Mahler was gravely ill by then, and he did not live to hear his Ninth. Bruno Walter led the Vienna Philharmonic in the symphony’s premiere in the Great Hall of Vienna’s Musikverein on 26 June 1912, the year after the composer’s death. The adherents of the Viennese avant-garde immediately grasped the work. Alban Berg called it the most beautiful thing that Mahler had ever written, and Arnold Schoenberg regarded the symphony as transcendent: “It almost seems as though this work must have a concealed author who used Mahler merely as his spokesman, as his mouthpiece. This symphony is no longer couched in the personal tone. It consists, so to speak, of objective, almost passionless statements of a beauty which becomes perceptible only to one who can dispense with animal warmth and feels at home in spiritual coolness. [...] It seems that the Ninth is a limit. He who wants to go beyond it must pass away. It seems as if something might be imparted to us in the Tenth which we ought not yet to know, for which we are not yet ready. Those who have written a Ninth stood too near to the hereafter. Perhaps the riddles of this world would be solved, if one of those who knew them were to write a Tenth. And that probably is not to take place”, said Schoenberg in a Prague lecture about Mahler in 1912. The Prague premiere of the symphony took place on 6 November 1918 with the Czech Philharmonic conducted by Otakar Ostrčil, a devoted interpreter of Mahler’s legacy. Another devotee was Alexander Zemlinsky, who led the work on 14 January 1923 with the orchestra of the New German Theatre and several more times in the 1930s with the Czech Philharmonic as a guest conductor.

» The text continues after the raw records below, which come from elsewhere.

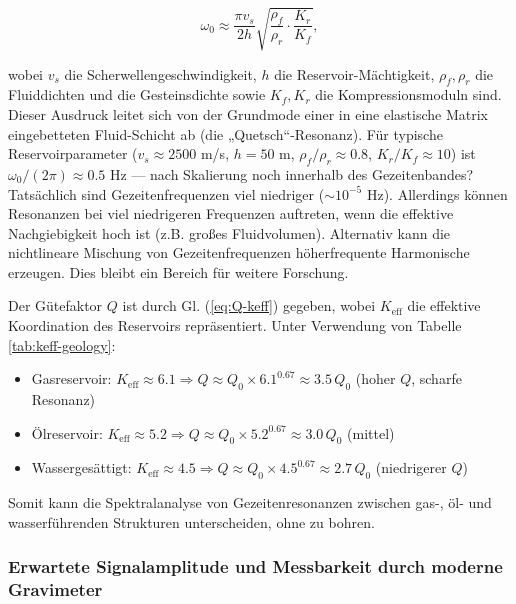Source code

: \documentclass[12pt,a4paper]{article}
\theoremstyle{remark}
\newcommand{\Keff}{K_{\mathrm{eff}}}
\begin{document}
	\begin{equation}
		\omega_0 \approx \frac{\pi v_s}{2h} \sqrt{\frac{\rho_f}{\rho_r} \cdot \frac{K_r}{K_f}},
		\label{eq:resonant-frequency}
	\end{equation}
	
	wobei $v_s$ die Scherwellengeschwindigkeit, $h$ die Reservoir-Mächtigkeit, $\rho_f, \rho_r$ die Fluiddichten und die Gesteinsdichte sowie $K_f, K_r$ die Kompressionsmoduln sind. Dieser Ausdruck leitet sich von der Grundmode einer in eine elastische Matrix eingebetteten Fluid-Schicht ab (die „Quetsch“-Resonanz). Für typische Reservoirparameter ($v_s \approx 2500$ m/s, $h = 50$ m, $\rho_f/\rho_r \approx 0.8$, $K_r/K_f \approx 10$) ist $\omega_0/(2\pi) \approx 0.5$ Hz — nach Skalierung noch innerhalb des Gezeitenbandes? Tatsächlich sind Gezeitenfrequenzen viel niedriger ($\sim 10^{-5}$ Hz). Allerdings können Resonanzen bei viel niedrigeren Frequenzen auftreten, wenn die effektive Nachgiebigkeit hoch ist (z.B. großes Fluidvolumen). Alternativ kann die nichtlineare Mischung von Gezeitenfrequenzen höherfrequente Harmonische erzeugen. Dies bleibt ein Bereich für weitere Forschung.
	
	Der Gütefaktor $Q$ ist durch Gl. (\ref{eq:Q-keff}) gegeben, wobei $\Keff$ die effektive Koordination des Reservoirs repräsentiert. Unter Verwendung von Tabelle \ref{tab:keff-geology}:
	
	\begin{itemize}
		\item Gasreservoir: $\Keff \approx 6.1 \Rightarrow Q \approx Q_0 \times 6.1^{0.67} \approx 3.5\,Q_0$ (hoher $Q$, scharfe Resonanz)
		\item Ölreservoir: $\Keff \approx 5.2 \Rightarrow Q \approx Q_0 \times 5.2^{0.67} \approx 3.0\,Q_0$ (mittel)
		\item Wassergesättigt: $\Keff \approx 4.5 \Rightarrow Q \approx Q_0 \times 4.5^{0.67} \approx 2.7\,Q_0$ (niedrigerer $Q$)
	\end{itemize}
	
	Somit kann die Spektralanalyse von Gezeitenresonanzen zwischen gas-, öl- und wasserführenden Strukturen unterscheiden, ohne zu bohren.
	
	\subsubsection{Erwartete Signalamplitude und Messbarkeit durch moderne Gravimeter}
	\label{subsubsec:signal_amplitude}
	
\end{document}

Unlike the preceding Eighth Symphony or Das Lied von der Erde, the Ninth Symphony employs purely instrumental forces—a large orchestra with many wind and percussion instruments. The four movements have little to do with the classical symphonic form, including their peculiar sequence of keys (D major, C major, A minor, D flat major). The long, slow outer movements form an ideological and philosophical centre of gravity, and the pair of movements in their midst provide the maximum conceivable contrast with their deliberate vulgarity and grotesqueness. The scherzo movement is to be played “at the tempo of a leisurely ländler” and “rather clumsily and very coarsely”, and it has been likened to a dance of death. The third movement is subtitled “Rondo. Burleske” and is to be played “very defiantly”. Mahler dedicated it “to my brothers in Apollo”. Here, the revelry stands above an abyss, and we are treated to a feast of Mahler’s legendary orchestral artistry. However, the meditative culmination of the colossal 80-minute work is characteristically entrusted just to the intimate sound of the strings playing at the softest dynamics, fading away to nothingness and breaking all bonds with earthly life.